Actually I was about to say that the importance or impact of conciousness upon the universe can possibly be tied to ideas of an observer or the observer effect? The Double Slit theory is a pretty famous example but as is often the case its used to promote so many different view points/ beliefs that its hard to seperate the facts from the myths.

There's also been some study of the importance of information, didn't Hawking discuss some implications of information in relation to black holes fairly recently? I don't think it was completely convincing but to be honest the specifics of this level of study are well over my head . 

There's always some talk about how we create reality, chicken and egg style, I read an article on it not that long ago but I cant remember by who. But again it seems to be trying to bring humans into an important part of the universe's existence.
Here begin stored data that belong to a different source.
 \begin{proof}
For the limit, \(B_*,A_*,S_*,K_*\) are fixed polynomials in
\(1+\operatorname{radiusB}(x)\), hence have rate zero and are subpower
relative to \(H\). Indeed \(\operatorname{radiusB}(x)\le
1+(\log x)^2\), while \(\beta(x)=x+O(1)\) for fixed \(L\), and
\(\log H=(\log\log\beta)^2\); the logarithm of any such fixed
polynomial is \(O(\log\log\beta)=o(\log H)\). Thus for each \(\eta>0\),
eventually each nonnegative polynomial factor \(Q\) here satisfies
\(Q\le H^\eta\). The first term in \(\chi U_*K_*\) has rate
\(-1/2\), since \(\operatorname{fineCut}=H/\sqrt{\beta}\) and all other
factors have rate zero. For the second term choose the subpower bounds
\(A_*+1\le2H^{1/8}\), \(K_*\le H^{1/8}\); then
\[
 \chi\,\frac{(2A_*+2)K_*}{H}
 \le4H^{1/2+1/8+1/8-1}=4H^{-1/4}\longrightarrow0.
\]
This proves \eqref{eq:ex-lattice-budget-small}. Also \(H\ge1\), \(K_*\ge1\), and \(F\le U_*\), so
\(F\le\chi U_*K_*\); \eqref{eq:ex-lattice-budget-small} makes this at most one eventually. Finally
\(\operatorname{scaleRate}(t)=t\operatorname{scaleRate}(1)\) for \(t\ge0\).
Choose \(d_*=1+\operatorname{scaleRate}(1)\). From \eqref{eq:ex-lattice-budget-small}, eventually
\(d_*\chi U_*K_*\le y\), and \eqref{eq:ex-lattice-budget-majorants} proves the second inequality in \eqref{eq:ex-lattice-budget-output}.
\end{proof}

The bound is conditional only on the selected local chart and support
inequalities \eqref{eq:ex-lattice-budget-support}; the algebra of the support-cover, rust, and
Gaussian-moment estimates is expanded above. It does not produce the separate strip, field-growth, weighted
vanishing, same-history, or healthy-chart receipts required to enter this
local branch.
To be honest this often has the feel of trying to explain what doesn't fit, because we don't have a complete understanding of the universe, in a similar way that religion has done for centuries (and I definately think there's an argument that for some people Science has become their religion).

Personally I tend to like the simpler explanations, out of all the infinate possibities for how the universe developed, it did so in the one way the could support human life, proof of god or the importance of humans? I don't think so, the odds weren't 1 in a billion it was a dead set certainty because if it hadn't developed this way a different creature would be looking out at a different world asking the same question, or maybe no creature at all would. Someone can probably post the name of that theory, I can't think of it off hand.

Having said all that evolution as it's understood at the moment happens without the requirement of conciousness, so is it possible that the physcial laws, humans and conciousness itself could be trialed and adapted/discarded by the universe in the same way that character or physical traits are in a evolving organism on Earth? 

I suppose that does raise the issue of can a single entity evolve without conciousness or just entities via generations (as with life, as we know it)? and what exactly are the external influences?



Sorry I've kind of wandered well of topic a bit here.... happens alot


----------



## Chupacobra (May 15, 2007)

mogora said:


> But it's still treating that thing that we think so important - consciousness - as some great end product. There's no reason to think it's important or something that the universe 'wants'.


 
But surely the thing is, beings which develop self awareness are as much a part of the universe as everything else? And therefore, that quality called 'consciousness' is also a part of the universe. The universe itself is become self aware, at present through the medium of human consciousness. And there is no distinction between humans and the universe at large. But that doesn't have to imply that I'm trying to say humans are particularly important in the general scheme of things, it's just that we are the only beings capable of self awareness that science currently allows for.


----------



## Quokka (May 15, 2007)

Personally, I don't think the connections are that simple. My conciousness does not directly affect any other organism or piece of matter you could name, so say an animal in Brazil or the moon. That's not to say there isnt connections, I like the idea that we are all quite possibly made up of matter that once made stars and galaxies, I think there is comman heritage and links between everything that exists in what we now consider the universe... and quite possibly with aspects that we are yet to understand or be aware of.

Exactly what those connections mean is why we have Science Fiction and why I enjoy conversations like this .

But to expand upon your idea, if conciousness of smaller components was to affect the larger whole. Then just in regards to humans in our current state, I'd argue that our kowledge and impact is so small that we would affect the universe's conciousness in a similar way that a lone single celled organism could affect the conciousness and self-awareness of the entire planet.

Still it would be a start?

By the way if you havent read Greg Bear's _Blood Music _I'd recommend it, the ideas explored particularly in the second half directly deal with the idea conciousness affecting the universe.


----------



## Chupacobra (May 17, 2007)

Quokka said:


> But to expand upon your idea, if conciousness of smaller components was to affect the larger whole. Then just in regards to humans in our current state, I'd argue that our kowledge and impact is so small that we would affect the universe's conciousness in a similar way that a lone single celled organism could affect the conciousness and self-awareness of the entire planet.


 
I'm not trying to say that consciousness affects the Universe to any significant degree. It may do of course, but that's not the gist of my position.  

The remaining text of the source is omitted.